[Work request] Each line below must be transcribed with no word changed.

(Stored data entries)
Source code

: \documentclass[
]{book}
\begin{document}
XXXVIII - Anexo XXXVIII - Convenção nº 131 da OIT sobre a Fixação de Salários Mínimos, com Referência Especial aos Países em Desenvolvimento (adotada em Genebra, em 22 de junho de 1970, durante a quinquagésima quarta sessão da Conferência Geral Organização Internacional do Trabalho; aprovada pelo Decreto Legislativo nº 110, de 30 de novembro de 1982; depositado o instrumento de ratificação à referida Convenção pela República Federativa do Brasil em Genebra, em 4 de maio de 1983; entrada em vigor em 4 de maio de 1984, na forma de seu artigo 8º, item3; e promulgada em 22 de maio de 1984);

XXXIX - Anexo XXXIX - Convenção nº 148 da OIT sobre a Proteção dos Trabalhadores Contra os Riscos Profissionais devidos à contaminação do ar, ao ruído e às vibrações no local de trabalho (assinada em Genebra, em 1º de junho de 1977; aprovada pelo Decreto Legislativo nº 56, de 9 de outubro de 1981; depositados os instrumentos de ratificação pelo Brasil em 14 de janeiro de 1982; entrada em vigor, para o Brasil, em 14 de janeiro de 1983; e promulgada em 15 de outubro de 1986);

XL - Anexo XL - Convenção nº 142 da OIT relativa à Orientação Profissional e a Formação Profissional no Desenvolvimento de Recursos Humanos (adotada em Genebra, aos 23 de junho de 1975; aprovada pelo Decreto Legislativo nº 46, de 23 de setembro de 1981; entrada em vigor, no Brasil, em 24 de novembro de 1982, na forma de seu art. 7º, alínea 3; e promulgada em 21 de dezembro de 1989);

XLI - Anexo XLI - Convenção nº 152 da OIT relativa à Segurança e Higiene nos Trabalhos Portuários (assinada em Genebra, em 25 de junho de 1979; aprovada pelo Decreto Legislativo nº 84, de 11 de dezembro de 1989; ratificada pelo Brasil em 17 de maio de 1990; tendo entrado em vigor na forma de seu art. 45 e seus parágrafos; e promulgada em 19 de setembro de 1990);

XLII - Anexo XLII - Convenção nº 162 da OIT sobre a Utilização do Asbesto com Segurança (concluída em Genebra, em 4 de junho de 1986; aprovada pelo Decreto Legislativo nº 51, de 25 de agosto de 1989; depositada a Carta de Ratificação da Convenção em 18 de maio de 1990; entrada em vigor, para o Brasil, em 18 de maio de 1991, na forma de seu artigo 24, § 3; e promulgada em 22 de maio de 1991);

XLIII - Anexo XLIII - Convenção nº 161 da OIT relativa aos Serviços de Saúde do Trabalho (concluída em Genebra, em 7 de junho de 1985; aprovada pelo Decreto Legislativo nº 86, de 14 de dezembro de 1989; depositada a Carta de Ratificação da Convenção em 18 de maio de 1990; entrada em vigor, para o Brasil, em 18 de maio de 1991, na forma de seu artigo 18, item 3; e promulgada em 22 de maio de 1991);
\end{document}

[Expected answer]
Source code

: \documentclass[
]{book}
\begin{document}
XXXVIII - Anexo XXXVIII - Convenção nº 131 da OIT sobre a Fixação de Salários Mínimos, com Referência Especial aos Países em Desenvolvimento (adotada em Genebra, em 22 de junho de 1970, durante a quinquagésima quarta sessão da Conferência Geral Organização Internacional do Trabalho; aprovada pelo Decreto Legislativo nº 110, de 30 de novembro de 1982; depositado o instrumento de ratificação à referida Convenção pela República Federativa do Brasil em Genebra, em 4 de maio de 1983; entrada em vigor em 4 de maio de 1984, na forma de seu artigo 8º, item3; e promulgada em 22 de maio de 1984);

XXXIX - Anexo XXXIX - Convenção nº 148 da OIT sobre a Proteção dos Trabalhadores Contra os Riscos Profissionais devidos à contaminação do ar, ao ruído e às vibrações no local de trabalho (assinada em Genebra, em 1º de junho de 1977; aprovada pelo Decreto Legislativo nº 56, de 9 de outubro de 1981; depositados os instrumentos de ratificação pelo Brasil em 14 de janeiro de 1982; entrada em vigor, para o Brasil, em 14 de janeiro de 1983; e promulgada em 15 de outubro de 1986);

XL - Anexo XL - Convenção nº 142 da OIT relativa à Orientação Profissional e a Formação Profissional no Desenvolvimento de Recursos Humanos (adotada em Genebra, aos 23 de junho de 1975; aprovada pelo Decreto Legislativo nº 46, de 23 de setembro de 1981; entrada em vigor, no Brasil, em 24 de novembro de 1982, na forma de seu art. 7º, alínea 3; e promulgada em 21 de dezembro de 1989);

XLI - Anexo XLI - Convenção nº 152 da OIT relativa à Segurança e Higiene nos Trabalhos Portuários (assinada em Genebra, em 25 de junho de 1979; aprovada pelo Decreto Legislativo nº 84, de 11 de dezembro de 1989; ratificada pelo Brasil em 17 de maio de 1990; tendo entrado em vigor na forma de seu art. 45 e seus parágrafos; e promulgada em 19 de setembro de 1990);

XLII - Anexo XLII - Convenção nº 162 da OIT sobre a Utilização do Asbesto com Segurança (concluída em Genebra, em 4 de junho de 1986; aprovada pelo Decreto Legislativo nº 51, de 25 de agosto de 1989; depositada a Carta de Ratificação da Convenção em 18 de maio de 1990; entrada em vigor, para o Brasil, em 18 de maio de 1991, na forma de seu artigo 24, § 3; e promulgada em 22 de maio de 1991);

XLIII - Anexo XLIII - Convenção nº 161 da OIT relativa aos Serviços de Saúde do Trabalho (concluída em Genebra, em 7 de junho de 1985; aprovada pelo Decreto Legislativo nº 86, de 14 de dezembro de 1989; depositada a Carta de Ratificação da Convenção em 18 de maio de 1990; entrada em vigor, para o Brasil, em 18 de maio de 1991, na forma de seu artigo 18, item 3; e promulgada em 22 de maio de 1991);
\end{document}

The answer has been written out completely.